There is increasing evidence that
WT1 protein expression is found not only at nuclear, but also at cytoplasmic, level in several developing and neoplastic tissues. In order to better understand the possible role of
WT1 protein in human skeletal myogenesis and
oncogenesis of
rhabdomyosarcoma, we assessed immunohistochemically its comparative expression in a large series of human developing, adult and neoplastic skeletal muscle tissues. The present study shows that
WT1 protein is developmentally expressed in the cytoplasm of human myoblasts from the 6 weeks of gestational age.
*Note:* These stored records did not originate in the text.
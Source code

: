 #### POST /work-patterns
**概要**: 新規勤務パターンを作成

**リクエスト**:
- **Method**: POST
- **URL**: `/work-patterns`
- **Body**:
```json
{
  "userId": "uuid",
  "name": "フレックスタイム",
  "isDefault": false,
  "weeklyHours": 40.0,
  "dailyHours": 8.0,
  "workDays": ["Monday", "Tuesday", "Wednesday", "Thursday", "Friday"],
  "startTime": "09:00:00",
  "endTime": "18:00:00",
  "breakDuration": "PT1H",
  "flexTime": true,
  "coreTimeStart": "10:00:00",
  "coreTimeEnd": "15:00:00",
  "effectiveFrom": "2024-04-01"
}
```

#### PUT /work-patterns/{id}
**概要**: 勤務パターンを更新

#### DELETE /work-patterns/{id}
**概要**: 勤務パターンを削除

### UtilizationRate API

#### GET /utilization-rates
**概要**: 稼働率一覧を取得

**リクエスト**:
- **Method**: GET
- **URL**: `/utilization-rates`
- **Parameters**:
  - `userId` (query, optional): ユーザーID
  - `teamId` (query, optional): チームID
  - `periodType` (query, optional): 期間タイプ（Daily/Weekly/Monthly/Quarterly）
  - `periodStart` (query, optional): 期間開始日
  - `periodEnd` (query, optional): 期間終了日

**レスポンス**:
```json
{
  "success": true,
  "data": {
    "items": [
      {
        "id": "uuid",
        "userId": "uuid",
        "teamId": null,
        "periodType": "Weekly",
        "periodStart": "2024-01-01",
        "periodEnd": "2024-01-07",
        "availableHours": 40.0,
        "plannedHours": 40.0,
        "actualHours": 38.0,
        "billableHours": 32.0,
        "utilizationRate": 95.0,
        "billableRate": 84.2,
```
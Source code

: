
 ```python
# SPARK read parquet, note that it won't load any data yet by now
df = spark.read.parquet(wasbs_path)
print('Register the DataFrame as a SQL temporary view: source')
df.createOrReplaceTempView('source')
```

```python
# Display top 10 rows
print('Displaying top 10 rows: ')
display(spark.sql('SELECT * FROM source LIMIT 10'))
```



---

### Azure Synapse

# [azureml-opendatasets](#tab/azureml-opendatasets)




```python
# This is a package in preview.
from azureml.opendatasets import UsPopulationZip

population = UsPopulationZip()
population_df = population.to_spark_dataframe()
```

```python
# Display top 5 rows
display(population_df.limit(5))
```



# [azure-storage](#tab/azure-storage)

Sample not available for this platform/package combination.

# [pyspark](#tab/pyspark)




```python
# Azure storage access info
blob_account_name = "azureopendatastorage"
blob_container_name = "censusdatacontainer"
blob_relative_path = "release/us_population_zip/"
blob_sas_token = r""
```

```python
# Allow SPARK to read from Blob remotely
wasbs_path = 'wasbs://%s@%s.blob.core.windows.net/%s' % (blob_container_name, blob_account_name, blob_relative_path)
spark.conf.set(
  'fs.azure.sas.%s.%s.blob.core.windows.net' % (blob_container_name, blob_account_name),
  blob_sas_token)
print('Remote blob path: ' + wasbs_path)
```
This expression was maintained in the myotubes of developing muscles of the trunk, head, neck, and extremities, while it was down-regulated in fetal skeletal fibers from 20 weeks of gestational age as well as in adult normal skeletal muscle. Notably, WT1 immunostaining disappeared from
rhabdomyomas, whereas it was strongly and diffusely re-expressed in all cases (27/27) of embryonal and
alveolar rhabdomyosarcoma. The comparative evaluation of the immunohistochemical findings revealed that WT1 cytoplasmic expression in
rhabdomyosarcoma may represent an ontogenetic reversal, and this nuclear
transcription factor can also be considered an oncofetal
protein which can be exploitable as an additional, highly sensitive immunomarker, together with
desmin,
myogenin and MyoD1, of this
tumor. Moreover, our observations support the rationale for the use of
WT1 protein-based target
therapy in high risk
rhabdomyosarcomas in children and adolescents.